That I ended up reading B.C. author George Fetherling’s Jericho in the same week that George Bush callously stood by as black New Orleans drowned, and as the cruelly-suburban Christy Clarke (a former B.C. provincial cabinet minister) ludicrously threw her hat into the ring in the race to become the next mayor of Vancouver — a city that comes together to decide, every few years, what exactly are the best ways to pretend the Downtown Eastside doesn’t exist — was mostly a matter of coincidence. It was, however, a coincidence that speaks to the great relevance of the novel’s exploration of the hard lives and slow deaths of North American cities.
The culmination of America’s racist and malignant neglect of The City in the flooding of an historic, African-American cultural centre is only the clearest example of the suburbanization of politics on this continent; witness the ways in which the grief surrounding the September 11 attacks on Manhattan migrated to the “Heartland,” with a map of Red and Blue America outlining the ways in which sinful Big City Folk weren’t sufficiently jingoistic in mourning the assault on the metropolitan Twin Towers.
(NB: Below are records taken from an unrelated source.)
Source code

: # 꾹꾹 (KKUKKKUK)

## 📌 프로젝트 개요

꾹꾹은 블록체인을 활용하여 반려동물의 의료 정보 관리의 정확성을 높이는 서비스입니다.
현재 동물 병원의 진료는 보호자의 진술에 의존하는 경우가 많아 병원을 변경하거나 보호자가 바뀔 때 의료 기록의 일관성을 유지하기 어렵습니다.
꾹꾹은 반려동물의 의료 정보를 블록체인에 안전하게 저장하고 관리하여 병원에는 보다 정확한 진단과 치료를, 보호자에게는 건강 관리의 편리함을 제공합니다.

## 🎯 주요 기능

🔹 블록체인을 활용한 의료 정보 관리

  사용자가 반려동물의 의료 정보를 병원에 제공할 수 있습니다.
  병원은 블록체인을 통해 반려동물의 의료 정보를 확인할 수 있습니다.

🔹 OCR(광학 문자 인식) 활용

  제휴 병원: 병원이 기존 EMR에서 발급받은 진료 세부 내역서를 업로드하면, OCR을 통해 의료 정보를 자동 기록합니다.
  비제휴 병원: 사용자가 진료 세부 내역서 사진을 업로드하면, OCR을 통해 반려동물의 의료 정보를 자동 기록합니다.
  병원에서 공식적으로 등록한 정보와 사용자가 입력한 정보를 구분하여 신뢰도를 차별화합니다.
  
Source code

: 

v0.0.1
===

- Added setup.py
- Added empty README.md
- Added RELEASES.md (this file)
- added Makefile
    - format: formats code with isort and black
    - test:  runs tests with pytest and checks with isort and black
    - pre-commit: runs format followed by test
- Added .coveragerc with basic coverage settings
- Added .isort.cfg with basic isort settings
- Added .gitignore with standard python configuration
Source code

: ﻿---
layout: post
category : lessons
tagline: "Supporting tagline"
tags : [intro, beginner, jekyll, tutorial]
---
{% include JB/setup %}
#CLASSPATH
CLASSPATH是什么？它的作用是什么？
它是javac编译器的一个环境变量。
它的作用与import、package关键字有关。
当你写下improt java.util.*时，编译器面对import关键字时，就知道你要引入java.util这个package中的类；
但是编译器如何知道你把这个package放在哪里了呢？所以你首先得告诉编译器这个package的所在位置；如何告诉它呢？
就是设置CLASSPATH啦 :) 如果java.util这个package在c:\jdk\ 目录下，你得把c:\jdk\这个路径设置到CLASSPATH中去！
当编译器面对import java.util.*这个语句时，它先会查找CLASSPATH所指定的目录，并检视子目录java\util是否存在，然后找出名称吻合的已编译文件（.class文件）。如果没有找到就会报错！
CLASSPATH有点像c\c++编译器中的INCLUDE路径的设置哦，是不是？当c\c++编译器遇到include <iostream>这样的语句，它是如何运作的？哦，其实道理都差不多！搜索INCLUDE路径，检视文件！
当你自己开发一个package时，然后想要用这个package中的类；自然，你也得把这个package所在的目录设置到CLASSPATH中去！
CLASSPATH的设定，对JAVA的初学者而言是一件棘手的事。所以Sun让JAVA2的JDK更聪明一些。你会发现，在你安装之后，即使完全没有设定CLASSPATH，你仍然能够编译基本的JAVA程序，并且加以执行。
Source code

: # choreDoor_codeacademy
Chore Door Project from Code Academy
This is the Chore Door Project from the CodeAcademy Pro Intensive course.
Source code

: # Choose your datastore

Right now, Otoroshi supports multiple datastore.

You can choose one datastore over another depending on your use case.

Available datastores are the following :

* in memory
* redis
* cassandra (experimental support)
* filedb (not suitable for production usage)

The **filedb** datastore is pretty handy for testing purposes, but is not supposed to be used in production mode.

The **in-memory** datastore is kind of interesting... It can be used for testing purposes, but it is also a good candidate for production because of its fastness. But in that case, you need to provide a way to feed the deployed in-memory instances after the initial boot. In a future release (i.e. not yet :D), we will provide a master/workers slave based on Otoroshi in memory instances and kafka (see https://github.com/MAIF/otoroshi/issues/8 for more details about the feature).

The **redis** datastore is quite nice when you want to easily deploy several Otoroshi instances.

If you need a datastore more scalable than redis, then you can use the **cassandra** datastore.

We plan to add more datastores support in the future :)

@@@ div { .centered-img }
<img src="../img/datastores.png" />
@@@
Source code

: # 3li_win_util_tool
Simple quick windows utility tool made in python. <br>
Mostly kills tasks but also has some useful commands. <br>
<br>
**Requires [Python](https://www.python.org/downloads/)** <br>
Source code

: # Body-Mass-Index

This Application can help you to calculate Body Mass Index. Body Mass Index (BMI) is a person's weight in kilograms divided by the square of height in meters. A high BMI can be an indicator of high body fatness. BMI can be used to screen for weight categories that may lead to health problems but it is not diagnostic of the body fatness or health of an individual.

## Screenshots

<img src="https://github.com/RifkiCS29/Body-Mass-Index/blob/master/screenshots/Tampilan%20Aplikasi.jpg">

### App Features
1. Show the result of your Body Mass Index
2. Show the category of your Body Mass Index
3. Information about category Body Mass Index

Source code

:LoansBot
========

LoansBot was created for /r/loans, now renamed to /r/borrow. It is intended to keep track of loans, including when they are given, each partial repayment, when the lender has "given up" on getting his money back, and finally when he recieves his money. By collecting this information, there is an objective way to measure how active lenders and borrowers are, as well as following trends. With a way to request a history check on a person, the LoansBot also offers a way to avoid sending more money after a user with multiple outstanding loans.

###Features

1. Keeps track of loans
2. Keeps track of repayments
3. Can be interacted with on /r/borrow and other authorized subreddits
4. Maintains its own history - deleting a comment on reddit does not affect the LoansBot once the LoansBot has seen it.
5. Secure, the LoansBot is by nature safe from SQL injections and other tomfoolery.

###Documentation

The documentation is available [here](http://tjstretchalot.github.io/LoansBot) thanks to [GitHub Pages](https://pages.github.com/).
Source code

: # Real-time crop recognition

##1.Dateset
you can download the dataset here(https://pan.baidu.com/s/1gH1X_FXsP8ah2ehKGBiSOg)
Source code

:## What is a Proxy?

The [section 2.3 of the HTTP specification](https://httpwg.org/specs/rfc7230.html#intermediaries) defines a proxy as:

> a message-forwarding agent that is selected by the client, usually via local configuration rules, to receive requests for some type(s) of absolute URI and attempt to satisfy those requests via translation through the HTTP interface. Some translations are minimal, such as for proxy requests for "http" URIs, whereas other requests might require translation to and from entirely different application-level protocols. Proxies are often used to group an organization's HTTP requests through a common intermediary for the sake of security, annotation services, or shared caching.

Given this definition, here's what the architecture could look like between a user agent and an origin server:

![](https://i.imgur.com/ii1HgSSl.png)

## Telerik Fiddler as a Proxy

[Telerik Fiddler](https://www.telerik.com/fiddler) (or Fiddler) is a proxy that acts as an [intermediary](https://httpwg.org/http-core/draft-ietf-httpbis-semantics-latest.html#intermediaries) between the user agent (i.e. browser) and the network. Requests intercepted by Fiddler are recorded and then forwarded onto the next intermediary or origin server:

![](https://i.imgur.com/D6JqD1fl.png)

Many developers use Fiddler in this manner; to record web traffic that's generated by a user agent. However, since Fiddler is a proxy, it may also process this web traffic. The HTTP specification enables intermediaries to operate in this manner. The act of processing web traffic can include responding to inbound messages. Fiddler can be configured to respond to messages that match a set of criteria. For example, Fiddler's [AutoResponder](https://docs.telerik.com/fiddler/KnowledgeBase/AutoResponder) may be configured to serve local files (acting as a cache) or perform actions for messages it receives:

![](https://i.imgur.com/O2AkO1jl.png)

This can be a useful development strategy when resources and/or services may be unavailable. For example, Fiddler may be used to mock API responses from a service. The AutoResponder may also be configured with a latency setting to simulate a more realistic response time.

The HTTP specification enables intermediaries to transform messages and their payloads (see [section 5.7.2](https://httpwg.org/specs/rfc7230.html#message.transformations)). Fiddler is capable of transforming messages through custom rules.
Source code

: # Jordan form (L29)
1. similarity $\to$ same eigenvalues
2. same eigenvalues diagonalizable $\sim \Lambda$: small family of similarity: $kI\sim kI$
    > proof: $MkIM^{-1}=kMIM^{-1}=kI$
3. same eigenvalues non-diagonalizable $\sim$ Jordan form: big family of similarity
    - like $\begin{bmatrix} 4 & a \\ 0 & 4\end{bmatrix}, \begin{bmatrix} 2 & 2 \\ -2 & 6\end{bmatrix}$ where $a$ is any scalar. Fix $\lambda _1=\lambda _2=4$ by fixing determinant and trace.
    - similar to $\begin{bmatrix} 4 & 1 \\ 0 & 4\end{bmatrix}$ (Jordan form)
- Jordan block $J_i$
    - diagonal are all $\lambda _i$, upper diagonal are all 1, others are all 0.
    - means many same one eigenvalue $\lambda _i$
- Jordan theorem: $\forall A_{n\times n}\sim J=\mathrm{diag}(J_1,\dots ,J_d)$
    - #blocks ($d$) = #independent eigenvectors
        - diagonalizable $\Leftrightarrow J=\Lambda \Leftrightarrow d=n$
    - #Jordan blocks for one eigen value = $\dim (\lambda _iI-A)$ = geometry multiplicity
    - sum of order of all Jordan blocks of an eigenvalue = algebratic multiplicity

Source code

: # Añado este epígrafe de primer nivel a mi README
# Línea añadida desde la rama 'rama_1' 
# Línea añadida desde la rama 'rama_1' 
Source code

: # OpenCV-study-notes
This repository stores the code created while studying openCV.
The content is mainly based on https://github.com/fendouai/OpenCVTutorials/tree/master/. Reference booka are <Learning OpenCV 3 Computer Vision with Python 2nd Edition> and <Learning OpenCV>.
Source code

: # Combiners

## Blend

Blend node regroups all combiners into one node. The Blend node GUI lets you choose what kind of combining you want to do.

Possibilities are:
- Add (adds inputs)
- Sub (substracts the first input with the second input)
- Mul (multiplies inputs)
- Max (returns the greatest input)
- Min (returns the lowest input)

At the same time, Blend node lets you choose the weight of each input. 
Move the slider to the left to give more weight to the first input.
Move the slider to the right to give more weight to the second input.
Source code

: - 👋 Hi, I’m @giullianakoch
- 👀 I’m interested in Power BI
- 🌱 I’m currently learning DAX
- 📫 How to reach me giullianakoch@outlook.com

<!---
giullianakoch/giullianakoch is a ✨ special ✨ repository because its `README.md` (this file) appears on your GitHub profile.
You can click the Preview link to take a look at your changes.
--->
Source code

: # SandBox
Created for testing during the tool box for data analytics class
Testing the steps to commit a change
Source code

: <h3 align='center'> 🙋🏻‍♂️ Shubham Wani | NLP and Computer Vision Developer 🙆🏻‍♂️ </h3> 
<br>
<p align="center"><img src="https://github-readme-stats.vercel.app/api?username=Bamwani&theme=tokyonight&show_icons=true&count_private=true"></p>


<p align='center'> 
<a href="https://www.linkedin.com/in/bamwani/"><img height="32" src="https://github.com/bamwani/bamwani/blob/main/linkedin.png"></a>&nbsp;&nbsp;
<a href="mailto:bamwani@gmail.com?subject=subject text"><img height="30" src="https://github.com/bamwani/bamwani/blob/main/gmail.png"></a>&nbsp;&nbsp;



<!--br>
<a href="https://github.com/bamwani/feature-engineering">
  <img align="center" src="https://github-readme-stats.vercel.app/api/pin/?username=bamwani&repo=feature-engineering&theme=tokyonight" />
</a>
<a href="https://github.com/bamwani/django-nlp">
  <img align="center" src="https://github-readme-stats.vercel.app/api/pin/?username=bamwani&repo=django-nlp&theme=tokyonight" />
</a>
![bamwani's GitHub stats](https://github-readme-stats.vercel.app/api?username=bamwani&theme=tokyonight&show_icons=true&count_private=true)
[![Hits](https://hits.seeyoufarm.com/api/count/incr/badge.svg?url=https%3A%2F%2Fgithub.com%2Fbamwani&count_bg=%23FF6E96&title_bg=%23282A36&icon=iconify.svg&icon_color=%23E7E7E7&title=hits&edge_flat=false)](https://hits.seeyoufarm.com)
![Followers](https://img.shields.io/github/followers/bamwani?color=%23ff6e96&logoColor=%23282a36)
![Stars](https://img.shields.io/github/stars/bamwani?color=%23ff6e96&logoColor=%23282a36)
While this process has played out to our South, Vancouver has stepped forward to become the Canadian civic archetype. Just as our city literally stands-in for the Great American burgs in the movies filmed in “Hollywood North,” our Shaughnessy and Downtown Eastside neighbourhoods have crept up and replaced Westmount and East Montréal as the residential urban centres best epitomizing growing social discrepancies and widening gaps in the geography of class in Canada.
Quietly, at the same time, Ikea has constructed an enormous edifice in the space where the suburb of Coquitlam creeps closer to Surrey, not a fifteen minute drive from where realtors in Port Moody promise “Whistler-style living” in Newport Village.
Jericho tells the story of The City — one and many, in fact: Windsor, Ontario; Detroit, Michigan; biblical Jericho; and the nexus surrounding Vancouver’s Main and Hastings — privileging the narratives of the marginalized who, paradoxically, give it its life and flavour during the ascendance, and go down with the ship as it crumbles.
Told in the voices of three narrators (Bishop, a pot-growing eccentric who may be a genius or a dangerous nut; Theresa, a redundant, obnoxious social worker without half the faculties she imagines herself to be in possession of; Bethany, a sensitive Alberta girl becoming more intelligent and more sure of herself as she deals with the fallout of a series of mistakes), Fetherling’s story is rich, textured, funny and captivating, exploring the space where people invent cities, and vice versa. Also, through Bethany’s vocation in a funeral parlour, the author problematizes the finality of death, examining the crucial role of the act of dying in defining the life of an individual or, by extension, a neighbourhood.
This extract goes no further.